- [WORK ITEM]: Below are records to be repeated in full. Give them exactly.

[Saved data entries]

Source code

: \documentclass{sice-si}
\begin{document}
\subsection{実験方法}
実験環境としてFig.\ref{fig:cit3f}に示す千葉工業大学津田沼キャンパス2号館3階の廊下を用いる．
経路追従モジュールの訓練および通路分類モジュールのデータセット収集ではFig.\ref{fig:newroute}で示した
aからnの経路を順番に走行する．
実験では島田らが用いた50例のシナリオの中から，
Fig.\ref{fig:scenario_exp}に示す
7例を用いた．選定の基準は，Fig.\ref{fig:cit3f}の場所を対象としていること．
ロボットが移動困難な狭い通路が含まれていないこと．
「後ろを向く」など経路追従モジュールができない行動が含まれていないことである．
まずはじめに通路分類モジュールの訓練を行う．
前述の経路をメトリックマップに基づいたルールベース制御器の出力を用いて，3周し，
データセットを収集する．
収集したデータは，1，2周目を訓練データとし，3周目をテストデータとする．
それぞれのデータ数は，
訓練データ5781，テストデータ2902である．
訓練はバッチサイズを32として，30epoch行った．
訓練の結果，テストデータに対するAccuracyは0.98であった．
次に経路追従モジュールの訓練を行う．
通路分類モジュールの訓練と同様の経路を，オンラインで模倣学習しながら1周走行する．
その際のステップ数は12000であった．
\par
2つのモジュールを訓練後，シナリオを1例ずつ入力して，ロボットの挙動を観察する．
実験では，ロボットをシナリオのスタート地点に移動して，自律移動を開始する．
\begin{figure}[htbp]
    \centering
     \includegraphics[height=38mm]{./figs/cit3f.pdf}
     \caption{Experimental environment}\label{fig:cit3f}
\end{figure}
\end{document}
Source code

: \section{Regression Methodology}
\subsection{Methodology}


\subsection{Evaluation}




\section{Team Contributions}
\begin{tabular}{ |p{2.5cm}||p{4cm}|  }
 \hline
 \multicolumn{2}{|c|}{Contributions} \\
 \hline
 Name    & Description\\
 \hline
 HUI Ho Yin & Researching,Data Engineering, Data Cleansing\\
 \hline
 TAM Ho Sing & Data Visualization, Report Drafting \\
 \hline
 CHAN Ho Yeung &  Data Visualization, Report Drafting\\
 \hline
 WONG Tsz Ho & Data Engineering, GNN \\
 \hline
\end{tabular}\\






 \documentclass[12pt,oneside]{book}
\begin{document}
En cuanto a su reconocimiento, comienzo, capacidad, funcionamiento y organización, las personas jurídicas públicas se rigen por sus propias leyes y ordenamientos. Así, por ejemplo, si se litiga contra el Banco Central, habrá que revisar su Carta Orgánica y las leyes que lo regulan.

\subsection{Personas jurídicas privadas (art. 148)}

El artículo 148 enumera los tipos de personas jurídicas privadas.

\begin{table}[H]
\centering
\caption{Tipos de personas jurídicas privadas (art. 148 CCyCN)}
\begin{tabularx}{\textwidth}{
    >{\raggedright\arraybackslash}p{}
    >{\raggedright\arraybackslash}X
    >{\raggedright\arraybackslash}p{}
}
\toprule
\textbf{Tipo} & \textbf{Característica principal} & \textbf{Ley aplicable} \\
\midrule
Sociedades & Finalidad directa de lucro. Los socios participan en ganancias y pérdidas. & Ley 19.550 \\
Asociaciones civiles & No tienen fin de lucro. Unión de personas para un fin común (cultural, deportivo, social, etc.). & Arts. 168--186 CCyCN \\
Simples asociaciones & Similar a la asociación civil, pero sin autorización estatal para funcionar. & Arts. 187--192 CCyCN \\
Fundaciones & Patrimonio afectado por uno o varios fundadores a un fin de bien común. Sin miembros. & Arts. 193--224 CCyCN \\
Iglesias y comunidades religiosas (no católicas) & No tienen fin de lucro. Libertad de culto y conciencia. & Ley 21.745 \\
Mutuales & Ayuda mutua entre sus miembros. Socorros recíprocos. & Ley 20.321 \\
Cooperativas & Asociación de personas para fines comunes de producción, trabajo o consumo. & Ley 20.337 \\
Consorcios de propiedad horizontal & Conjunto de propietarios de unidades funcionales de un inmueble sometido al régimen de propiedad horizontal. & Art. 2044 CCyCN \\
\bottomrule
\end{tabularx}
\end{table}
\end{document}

- [COMPLETED EXERCISE]:
Source code

: \documentclass{sice-si}
\begin{document}
\subsection{実験方法}
実験環境としてFig.\ref{fig:cit3f}に示す千葉工業大学津田沼キャンパス2号館3階の廊下を用いる．
経路追従モジュールの訓練および通路分類モジュールのデータセット収集ではFig.\ref{fig:newroute}で示した
aからnの経路を順番に走行する．
実験では島田らが用いた50例のシナリオの中から，
Fig.\ref{fig:scenario_exp}に示す
7例を用いた．選定の基準は，Fig.\ref{fig:cit3f}の場所を対象としていること．
ロボットが移動困難な狭い通路が含まれていないこと．
「後ろを向く」など経路追従モジュールができない行動が含まれていないことである．
まずはじめに通路分類モジュールの訓練を行う．
前述の経路をメトリックマップに基づいたルールベース制御器の出力を用いて，3周し，
データセットを収集する．
収集したデータは，1，2周目を訓練データとし，3周目をテストデータとする．
それぞれのデータ数は，
訓練データ5781，テストデータ2902である．
訓練はバッチサイズを32として，30epoch行った．
訓練の結果，テストデータに対するAccuracyは0.98であった．
次に経路追従モジュールの訓練を行う．
通路分類モジュールの訓練と同様の経路を，オンラインで模倣学習しながら1周走行する．
その際のステップ数は12000であった．
\par
2つのモジュールを訓練後，シナリオを1例ずつ入力して，ロボットの挙動を観察する．
実験では，ロボットをシナリオのスタート地点に移動して，自律移動を開始する．
\begin{figure}[htbp]
    \centering
     \includegraphics[height=38mm]{./figs/cit3f.pdf}
     \caption{Experimental environment}\label{fig:cit3f}
\end{figure}
\end{document}
Source code

: \section{Regression Methodology}
\subsection{Methodology}


\subsection{Evaluation}




\section{Team Contributions}
\begin{tabular}{ |p{2.5cm}||p{4cm}|  }
 \hline
 \multicolumn{2}{|c|}{Contributions} \\
 \hline
 Name    & Description\\
 \hline
 HUI Ho Yin & Researching,Data Engineering, Data Cleansing\\
 \hline
 TAM Ho Sing & Data Visualization, Report Drafting \\
 \hline
 CHAN Ho Yeung &  Data Visualization, Report Drafting\\
 \hline
 WONG Tsz Ho & Data Engineering, GNN \\
 \hline
\end{tabular}\\






 \documentclass[12pt,oneside]{book}
\begin{document}
En cuanto a su reconocimiento, comienzo, capacidad, funcionamiento y organización, las personas jurídicas públicas se rigen por sus propias leyes y ordenamientos. Así, por ejemplo, si se litiga contra el Banco Central, habrá que revisar su Carta Orgánica y las leyes que lo regulan.

\subsection{Personas jurídicas privadas (art. 148)}

El artículo 148 enumera los tipos de personas jurídicas privadas.

\begin{table}[H]
\centering
\caption{Tipos de personas jurídicas privadas (art. 148 CCyCN)}
\begin{tabularx}{\textwidth}{
    >{\raggedright\arraybackslash}p{}
    >{\raggedright\arraybackslash}X
    >{\raggedright\arraybackslash}p{}
}
\toprule
\textbf{Tipo} & \textbf{Característica principal} & \textbf{Ley aplicable} \\
\midrule
Sociedades & Finalidad directa de lucro. Los socios participan en ganancias y pérdidas. & Ley 19.550 \\
Asociaciones civiles & No tienen fin de lucro. Unión de personas para un fin común (cultural, deportivo, social, etc.). & Arts. 168--186 CCyCN \\
Simples asociaciones & Similar a la asociación civil, pero sin autorización estatal para funcionar. & Arts. 187--192 CCyCN \\
Fundaciones & Patrimonio afectado por uno o varios fundadores a un fin de bien común. Sin miembros. & Arts. 193--224 CCyCN \\
Iglesias y comunidades religiosas (no católicas) & No tienen fin de lucro. Libertad de culto y conciencia. & Ley 21.745 \\
Mutuales & Ayuda mutua entre sus miembros. Socorros recíprocos. & Ley 20.321 \\
Cooperativas & Asociación de personas para fines comunes de producción, trabajo o consumo. & Ley 20.337 \\
Consorcios de propiedad horizontal & Conjunto de propietarios de unidades funcionales de un inmueble sometido al régimen de propiedad horizontal. & Art. 2044 CCyCN \\
\bottomrule
\end{tabularx}
\end{table}
\end{document}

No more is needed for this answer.